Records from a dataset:
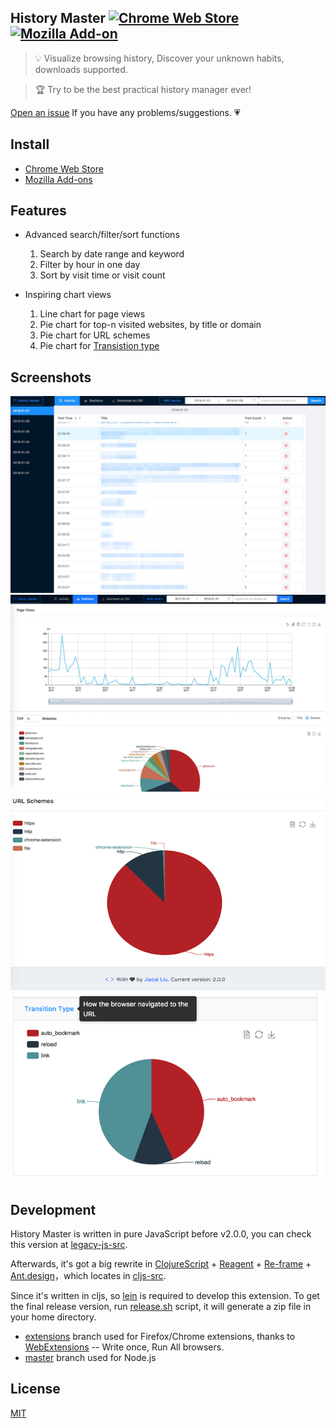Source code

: ## History Master   [![Chrome Web Store](https://img.shields.io/chrome-web-store/v/mkfgjjeggnmkbobjmelbjhdchcoadnin.svg?style=plastic)](https://chrome.google.com/webstore/detail/gooreplacer/mkfgjjeggnmkbobjmelbjhdchcoadnin) [![Mozilla Add-on](https://img.shields.io/amo/v/history-master.svg?style=plastic)](https://addons.mozilla.org/firefox/addon/history-master/)

> 💡 Visualize browsing history, Discover your unknown habits, downloads supported.

> 🏆 Try to be the best practical history manager ever! 

[Open an issue](https://github.com/jiacai2050/history-master/issues/new) If you have any problems/suggestions. 💗

## Install

- [Chrome Web Store](https://chrome.google.com/webstore/detail/advanced-history/mkfgjjeggnmkbobjmelbjhdchcoadnin)
- [Mozilla Add-ons](https://addons.mozilla.org/firefox/addon/history-master/)

## Features

- Advanced search/filter/sort functions

    1. Search by date range and keyword
    2. Filter by hour in one day
    3. Sort by visit time or visit count

- Inspiring chart views

    1. Line chart for page views
    2. Pie chart for top-n visited websites, by title or domain
    3. Pie chart for URL schemes
    4. Pie chart for [Transistion type](https://github.com/jiacai2050/history-master/wiki/Transition-Type)

## Screenshots

![activity](screenshots/activity.jpg)
![Page Views](screenshots/pv.png)
![URL Schemes](screenshots/url_scheme.png)
![Transition Type](screenshots/transition.png)

## Development

History Master is written in pure JavaScript before v2.0.0, you can check this version at [legacy-js-src](legacy-js-src).

Afterwards, it's got a big rewrite in [ClojureScript](https://github.com/clojure/clojurescript) + [Reagent](https://github.com/reagent-project/reagent) + [Re-frame](https://github.com/Day8/re-frame) + [Ant.design](https://ant.design/)，which locates in [cljs-src](cljs-src).

Since it's written in cljs, so [lein](https://leiningen.org/) is required to develop this extension. To get the final release version, run [release.sh](./cljs-src/release.sh) script, it will generate a zip file in your home directory.

- [extensions](https://github.com/jiacai2050/better-history/tree/extensions) branch used for Firefox/Chrome extensions, thanks to [WebExtensions](https://developer.mozilla.org/Add-ons/WebExtensions) -- Write once, Run All browsers.
- [master](https://github.com/jiacai2050/better-history/tree/master) branch used for Node.js


## License

[MIT](http://liujiacai.net/license/MIT.html?year=2016)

## What to produce
Print out the entries once more, unchanged. No pictures.

## Written response
Source code

: ## History Master   [![Chrome Web Store](https://img.shields.io/chrome-web-store/v/mkfgjjeggnmkbobjmelbjhdchcoadnin.svg?style=plastic)](https://chrome.google.com/webstore/detail/gooreplacer/mkfgjjeggnmkbobjmelbjhdchcoadnin) [![Mozilla Add-on](https://img.shields.io/amo/v/history-master.svg?style=plastic)](https://addons.mozilla.org/firefox/addon/history-master/)

> 💡 Visualize browsing history, Discover your unknown habits, downloads supported.

> 🏆 Try to be the best practical history manager ever! 

[Open an issue](https://github.com/jiacai2050/history-master/issues/new) If you have any problems/suggestions. 💗

## Install

- [Chrome Web Store](https://chrome.google.com/webstore/detail/advanced-history/mkfgjjeggnmkbobjmelbjhdchcoadnin)
- [Mozilla Add-ons](https://addons.mozilla.org/firefox/addon/history-master/)

## Features

- Advanced search/filter/sort functions

    1. Search by date range and keyword
    2. Filter by hour in one day
    3. Sort by visit time or visit count

- Inspiring chart views

    1. Line chart for page views
    2. Pie chart for top-n visited websites, by title or domain
    3. Pie chart for URL schemes
    4. Pie chart for [Transistion type](https://github.com/jiacai2050/history-master/wiki/Transition-Type)

## Screenshots

![activity](screenshots/activity.jpg)
![Page Views](screenshots/pv.png)
![URL Schemes](screenshots/url_scheme.png)
![Transition Type](screenshots/transition.png)

## Development

History Master is written in pure JavaScript before v2.0.0, you can check this version at [legacy-js-src](legacy-js-src).

Afterwards, it's got a big rewrite in [ClojureScript](https://github.com/clojure/clojurescript) + [Reagent](https://github.com/reagent-project/reagent) + [Re-frame](https://github.com/Day8/re-frame) + [Ant.design](https://ant.design/)，which locates in [cljs-src](cljs-src).

Since it's written in cljs, so [lein](https://leiningen.org/) is required to develop this extension. To get the final release version, run [release.sh](./cljs-src/release.sh) script, it will generate a zip file in your home directory.

- [extensions](https://github.com/jiacai2050/better-history/tree/extensions) branch used for Firefox/Chrome extensions, thanks to [WebExtensions](https://developer.mozilla.org/Add-ons/WebExtensions) -- Write once, Run All browsers.
- [master](https://github.com/jiacai2050/better-history/tree/master) branch used for Node.js


## License

[MIT](http://liujiacai.net/license/MIT.html?year=2016)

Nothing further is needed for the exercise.